Well, there's two different payments. The first is the Winter Fuel Allowance. This is for all UK residents over the age of 60 and is made every winter. It is automatically paid for anyone on a state pension or pension credit, other people who are old enough can apply for it separately regardless of wealth. The payment is between £125 and £400 per person depending on your exact age and how many people are in your household, and has an effective minimum of £250 per household.

The second is the Cold Weather Payment. This is more complicated. More people can get it. There's the pensioners (again, and on top of the Winter Fuel Allowance already recieved). Then there's people on Income Support, Jobseekers' Allowance or ESA who also have a child under five, or a pension or disability premium added to their basic eligibility.

However instead of being paid every winter, it is only paid when there has been a "period of extreme cold weather", defined as seven consecutive days on which the average daily temperature at your postcode's weather station was zero or below. If this happens, a payment of £25 is added to your benefit for each seven-day period.

If there are six days where the temperature is below freezing, and then one day where it creeps up to one or two degrees above, and then another six days of freezing - no payment. You do not need extra heating in this circumstance.

If your child over five is sent home from school, and you have to heat the house during the day for their sake - no payment. You do not need extra heating in this circumstance.

If you are disabled in a way that affects your body's ability to keep warm, but instead of being at home and claiming benefit, you are working from home (either permanently, or because you cannot get into your workplace in the snow) - no payment. You do not need extra heating in this circumstance.

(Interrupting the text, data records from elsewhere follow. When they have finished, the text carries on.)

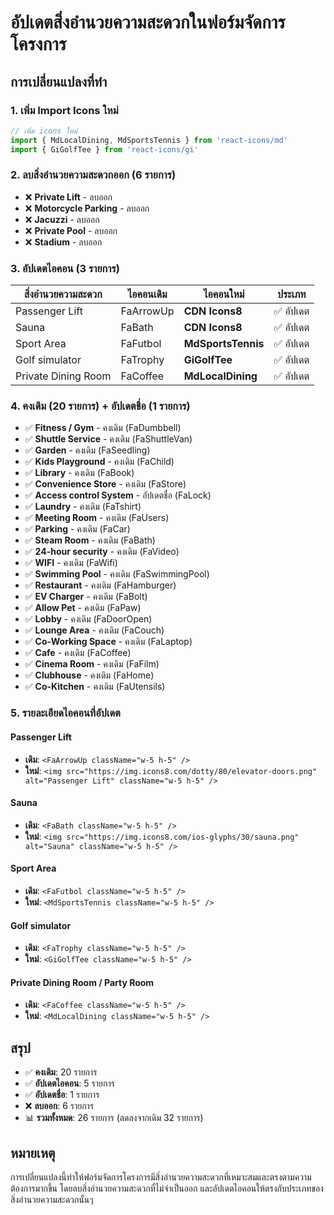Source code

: # อัปเดตสิ่งอำนวยความสะดวกในฟอร์มจัดการโครงการ

## การเปลี่ยนแปลงที่ทำ

### 1. เพิ่ม Import Icons ใหม่
```javascript
// เพิ่ม icons ใหม่
import { MdLocalDining, MdSportsTennis } from 'react-icons/md'
import { GiGolfTee } from 'react-icons/gi'
```

### 2. ลบสิ่งอำนวยความสะดวกออก (6 รายการ)
- ❌ **Private Lift** - ลบออก
- ❌ **Motorcycle Parking** - ลบออก  
- ❌ **Jacuzzi** - ลบออก
- ❌ **Private Pool** - ลบออก
- ❌ **Stadium** - ลบออก

### 3. อัปเดตไอคอน (3 รายการ)

| สิ่งอำนวยความสะดวก | ไอคอนเดิม | ไอคอนใหม่ | ประเภท |
|-------------------|-----------|-----------|---------|
| Passenger Lift | FaArrowUp | **CDN Icons8** | ✅ อัปเดต |
| Sauna | FaBath | **CDN Icons8** | ✅ อัปเดต |
| Sport Area | FaFutbol | **MdSportsTennis** | ✅ อัปเดต |
| Golf simulator | FaTrophy | **GiGolfTee** | ✅ อัปเดต |
| Private Dining Room | FaCoffee | **MdLocalDining** | ✅ อัปเดต |

### 4. คงเดิม (20 รายการ) + อัปเดตชื่อ (1 รายการ)
- ✅ **Fitness / Gym** - คงเดิม (FaDumbbell)
- ✅ **Shuttle Service** - คงเดิม (FaShuttleVan)
- ✅ **Garden** - คงเดิม (FaSeedling)
- ✅ **Kids Playground** - คงเดิม (FaChild)
- ✅ **Library** - คงเดิม (FaBook)
- ✅ **Convenience Store** - คงเดิม (FaStore)
- ✅ **Access control System** - อัปเดตชื่อ (FaLock)
- ✅ **Laundry** - คงเดิม (FaTshirt)
- ✅ **Meeting Room** - คงเดิม (FaUsers)
- ✅ **Parking** - คงเดิม (FaCar)
- ✅ **Steam Room** - คงเดิม (FaBath)
- ✅ **24-hour security** - คงเดิม (FaVideo)
- ✅ **WIFI** - คงเดิม (FaWifi)
- ✅ **Swimming Pool** - คงเดิม (FaSwimmingPool)
- ✅ **Restaurant** - คงเดิม (FaHamburger)
- ✅ **EV Charger** - คงเดิม (FaBolt)
- ✅ **Allow Pet** - คงเดิม (FaPaw)
- ✅ **Lobby** - คงเดิม (FaDoorOpen)
- ✅ **Lounge Area** - คงเดิม (FaCouch)
- ✅ **Co-Working Space** - คงเดิม (FaLaptop)
- ✅ **Cafe** - คงเดิม (FaCoffee)
- ✅ **Cinema Room** - คงเดิม (FaFilm)
- ✅ **Clubhouse** - คงเดิม (FaHome)
- ✅ **Co-Kitchen** - คงเดิม (FaUtensils)

### 5. รายละเอียดไอคอนที่อัปเดต

#### Passenger Lift
- **เดิม**: `<FaArrowUp className="w-5 h-5" />`
- **ใหม่**: `<img src="https://img.icons8.com/dotty/80/elevator-doors.png" alt="Passenger Lift" className="w-5 h-5" />`

#### Sauna
- **เดิม**: `<FaBath className="w-5 h-5" />`
- **ใหม่**: `<img src="https://img.icons8.com/ios-glyphs/30/sauna.png" alt="Sauna" className="w-5 h-5" />`

#### Sport Area
- **เดิม**: `<FaFutbol className="w-5 h-5" />`
- **ใหม่**: `<MdSportsTennis className="w-5 h-5" />`

#### Golf simulator
- **เดิม**: `<FaTrophy className="w-5 h-5" />`
- **ใหม่**: `<GiGolfTee className="w-5 h-5" />`

#### Private Dining Room / Party Room
- **เดิม**: `<FaCoffee className="w-5 h-5" />`
- **ใหม่**: `<MdLocalDining className="w-5 h-5" />`

## สรุป
- ✅ **คงเดิม**: 20 รายการ
- ✅ **อัปเดตไอคอน**: 5 รายการ
- ✅ **อัปเดตชื่อ**: 1 รายการ
- ❌ **ลบออก**: 6 รายการ
- 📊 **รวมทั้งหมด**: 26 รายการ (ลดลงจากเดิม 32 รายการ)

## หมายเหตุ
การเปลี่ยนแปลงนี้ทำให้ฟอร์มจัดการโครงการมีสิ่งอำนวยความสะดวกที่เหมาะสมและตรงตามความต้องการมากขึ้น โดยลบสิ่งอำนวยความสะดวกที่ไม่จำเป็นออก และอัปเดตไอคอนให้ตรงกับประเภทของสิ่งอำนวยความสะดวกนั้นๆ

Today Helen Goodman, the Minister for Work and Pensions, was supposed to answer questions in a No 10 webchat. This was keenly followed over on Ouch! and Twitter and unsurprisingly we were all left disappointed. Polite, well-typed and specific policy questions like "What is the specific reason for Winter Fuel Payments not being available to the most vulnerable disabled people as well as pensioners, please?" were ignored in favour of the type of questions that are already very easily answered with a quick search of DirectGov, the type of questions that allowed the Minister to promote the Warm Front Scheme, or questions about individual circumstances such as this gem:

melita:
hi this Cold Weather Payment is it for everyone as on the directgov web page its as if u have kids under 5 in witch i have 2 kids under 5 so would that mean i get the Cold Weather Payment x

Helen replies:
Melita,
If you are on Income Support and you have a child under 5 years old, you will get a Cold Weather Payment. The same applies if you are on income based Jobseekers Allowance, with a child under 5.

Quite how people like "melita" have the capacity to find out about, submit questions to, and watch a government webcast, yet were unable to contact their local Jobcentres to check their specific eligibility, is beyond me.

Disabled people were told that they already get Disability Living Allowance (DLA) to pay for increased heating costs. It's quite astounding the amount of shortfall that DLA is meant to cover. As Lisy put it:

We're only granted DLA for "care" and "mobility". There's no "heating component" of DLA or an "any other costs" component of DLA. Please explain how we're supposed to pay for heating if all our Mobility component is taken by Motability and all our care component is taken by Social Services?

Another question there that, unsurprisingly, the Minister chose to not answer.